La edición de hoy de La Capital publica una opinión sobre el progreso de los pueblos que reproducimos.
*Por Alberto Botto
La humanidad en general y las sociedades poco desarrolladas en particular, han ingresado en un corredor oscuro, signado por la ausencia de amor, de empatía, de solidaridad. El problema de la pobreza, la exclusión, hace tiempo que dejó de ser político y económico para convertirse en un problema moral y ético.
El Papa Francisco ha pedido recientemente, en su tradicional mensaje mensual que lanza a través de videos, que la economía «no reduzca el mercado laboral creando nuevos excluidos”. Ha dicho Francisco que “la economía no puede pretender sólo aumentar la rentabilidad, reduciendo el mercado laboral y creando así nuevos excluidos”.
Es cierto, pero para que la economía logre el verdadero propósito (el bienestar de todos) los actores económicos poderosos deben entender que la economía no puede estar, prioritariamente, al servicio de la misma economía, sino del hombre. Para ello hay que cumplir con el primer mandamiento que le dio Dios a la humanidad: “amarás a tu prójimo como a tí mismo”. Lamentablemente, cuando se sirve al dios oro es imposible servir al Dios del amor.

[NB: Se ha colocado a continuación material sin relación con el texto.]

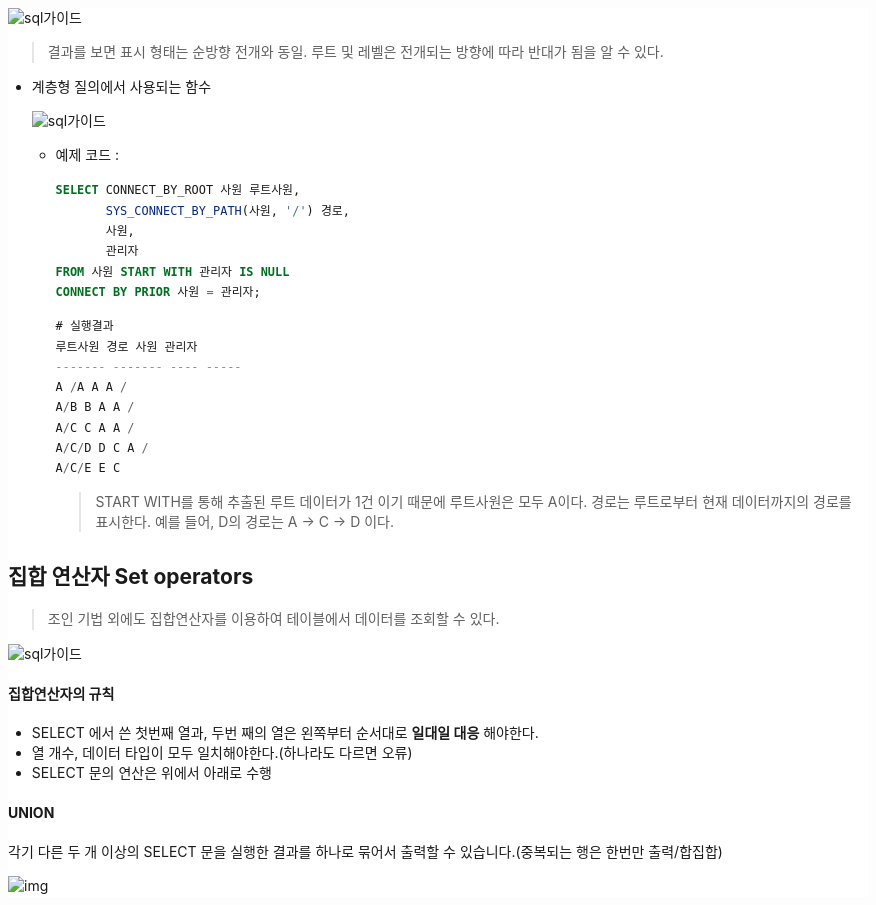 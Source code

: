   ![sql가이드](http://www.dbguide.net/publishing/img/knowledge/SQL_210.jpg)

  > 결과를 보면 표시 형태는 순방향 전개와 동일. 루트 및 레벨은 전개되는 방향에 따라 반대가 됨을 알 수 있다. 

- 계층형 질의에서 사용되는 함수

  ![sql가이드](http://www.dbguide.net/publishing/img/knowledge/SQL_211.jpg)

  - 예제 코드 :

    ```SQL
    SELECT CONNECT_BY_ROOT 사원 루트사원, 
           SYS_CONNECT_BY_PATH(사원, '/') 경로, 
           사원, 
           관리자 
    FROM 사원 START WITH 관리자 IS NULL 
    CONNECT BY PRIOR 사원 = 관리자;
    ```

    ```SQL
    # 실행결과
    루트사원 경로 사원 관리자 
    ------- ------- ---- -----
    A /A A A /
    A/B B A A /
    A/C C A A /
    A/C/D D C A /
    A/C/E E C
    ```

    > START WITH를 통해 추출된 루트 데이터가 1건 이기 때문에 루트사원은 모두 A이다. 경로는 루트로부터 현재 데이터까지의 경로를 표시한다. 예를 들어, D의 경로는 A → C → D 이다.

## 집합 연산자 Set operators

> 조인 기법 외에도 집합연산자를 이용하여 테이블에서 데이터를 조회할 수 있다.

![sql가이드](http://www.dbguide.net/publishing/img/knowledge/SQL_204.jpg)



#### 집합연산자의 규칙

- SELECT 에서 쓴 첫번째 열과, 두번 째의 열은 왼쪽부터 순서대로 **일대일 대응** 해야한다.
- 열 개수, 데이터 타입이 모두 일치해야한다.(하나라도 다르면 오류)
- SELECT 문의 연산은 위에서 아래로 수행



#### UNION 

각기 다른 두 개 이상의 SELECT 문을 실행한 결과를 하나로 묶어서 출력할 수 있습니다.(중복되는 행은 한번만 출력/합집합)

![img](https://thebook.io/img/006977/161.jpg)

Es difícil que los poderosos adoradores del oro modifiquen su actitud, pero peor que eso, más preocupante aún, es que los pequeños y medianos agentes de la economía no entiendan la necesidad de la solidaridad y que la persona común que posee un pasar más o menos adecuado no se comprometa con el principio de la solidaridad.
El poder, el gran poder mundial con representantes en todas las naciones, para evitar todo brote de verdad, todo brote de amor en la sociedad que lleve a la justicia y la felicidad de los pueblos, ha apelado a varias estrategias. La más antigua y eficaz es aquella que Maquiavelo definió con estas palabras: «desde hace un tiempo a esta parte, yo no digo nunca lo que creo, ni creo nunca lo que digo, y si se me escapa alguna verdad de vez en cuando, la escondo entre tantas mentiras, que es difícil reconocerla». Es la naturaleza política de muchos hombres, de muchos empresarios y de muchos dirigentes: la mentira como forma de alcanzar el poder para conseguir sus propósitos que pocas veces son los propósitos y anhelos del pueblo.
Y seguida de esta estrategia le sigue de inmediato la “división para reinar”. El poder no puede permitirse que la sociedad media y excluída estén unidas por la empatía, por la solidaridad, por eso a través de diversas formas se logra la división y la confrontación social.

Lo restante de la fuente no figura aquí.